Remember those moto-journalists only exist to give an opinion to an interested party that lacks the experience to form one on their own... Depending on who's paying them to give that opinion it may not even be an honest one.
In my decades of experience reading motorcycle magazines there are a considerable number of motojournalists who seem to base their income, at least in some large percentage, to the advertising budgets of the various manufacturers. It gets tiresome to read articles where they gloss over glaring deficiencies in design and manufacturing while raving about great paint jobs. In that regard Kevin Cameron is definitely not anywhere near that group.
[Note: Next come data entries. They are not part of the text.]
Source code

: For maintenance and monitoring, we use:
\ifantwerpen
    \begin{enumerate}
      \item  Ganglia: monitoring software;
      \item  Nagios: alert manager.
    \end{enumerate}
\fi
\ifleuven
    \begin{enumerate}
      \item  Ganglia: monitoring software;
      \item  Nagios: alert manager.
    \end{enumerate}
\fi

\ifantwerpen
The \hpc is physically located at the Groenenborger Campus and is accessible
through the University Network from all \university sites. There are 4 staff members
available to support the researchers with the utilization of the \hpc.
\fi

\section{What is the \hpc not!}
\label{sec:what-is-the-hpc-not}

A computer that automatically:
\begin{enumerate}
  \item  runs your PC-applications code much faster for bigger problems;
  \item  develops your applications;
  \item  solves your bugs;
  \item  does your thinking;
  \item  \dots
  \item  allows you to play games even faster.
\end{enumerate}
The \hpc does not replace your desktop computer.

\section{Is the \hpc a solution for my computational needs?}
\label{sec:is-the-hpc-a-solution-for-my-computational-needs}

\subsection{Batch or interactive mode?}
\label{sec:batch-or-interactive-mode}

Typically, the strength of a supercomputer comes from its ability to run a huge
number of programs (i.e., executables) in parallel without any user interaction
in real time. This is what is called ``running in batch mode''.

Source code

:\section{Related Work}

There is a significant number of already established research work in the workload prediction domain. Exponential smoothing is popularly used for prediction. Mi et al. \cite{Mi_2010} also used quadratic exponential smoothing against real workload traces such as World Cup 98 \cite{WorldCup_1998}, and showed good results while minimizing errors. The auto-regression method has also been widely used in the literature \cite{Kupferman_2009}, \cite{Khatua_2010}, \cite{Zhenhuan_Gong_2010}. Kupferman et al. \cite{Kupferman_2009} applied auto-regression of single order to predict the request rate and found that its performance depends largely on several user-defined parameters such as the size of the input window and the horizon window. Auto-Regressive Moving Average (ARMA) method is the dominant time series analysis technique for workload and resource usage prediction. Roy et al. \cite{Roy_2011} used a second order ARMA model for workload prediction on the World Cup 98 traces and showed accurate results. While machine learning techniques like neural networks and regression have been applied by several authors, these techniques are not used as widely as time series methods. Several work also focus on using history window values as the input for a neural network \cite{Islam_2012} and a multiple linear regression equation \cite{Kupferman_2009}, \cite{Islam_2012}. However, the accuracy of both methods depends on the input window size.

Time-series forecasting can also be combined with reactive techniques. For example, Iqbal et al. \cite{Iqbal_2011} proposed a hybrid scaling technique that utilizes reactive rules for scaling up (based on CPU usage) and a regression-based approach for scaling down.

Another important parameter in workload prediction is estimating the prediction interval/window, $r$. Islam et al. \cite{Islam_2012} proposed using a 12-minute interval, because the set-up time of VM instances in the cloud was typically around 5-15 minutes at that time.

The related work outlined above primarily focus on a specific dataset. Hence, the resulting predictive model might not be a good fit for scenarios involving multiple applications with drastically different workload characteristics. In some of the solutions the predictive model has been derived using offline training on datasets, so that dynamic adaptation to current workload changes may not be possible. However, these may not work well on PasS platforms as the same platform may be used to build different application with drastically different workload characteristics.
He does not suffer from the need to pander to anyone with large advertising budgets, and I have found if he panned a particular motorcycle or parts manufacturer in any way reality bears him out regardless of the writings of others. In short, I have come to trust what he says, especially when he clearly admits that there is an aspect where he has insufficient information or experience to present a cogent opinion.

To lump him in with rank and file journalists is doing a great disservice to the man and his considerable body of work. I have learned volumes from his writing, and continue to defer to his opinion if mine is not as informed as his.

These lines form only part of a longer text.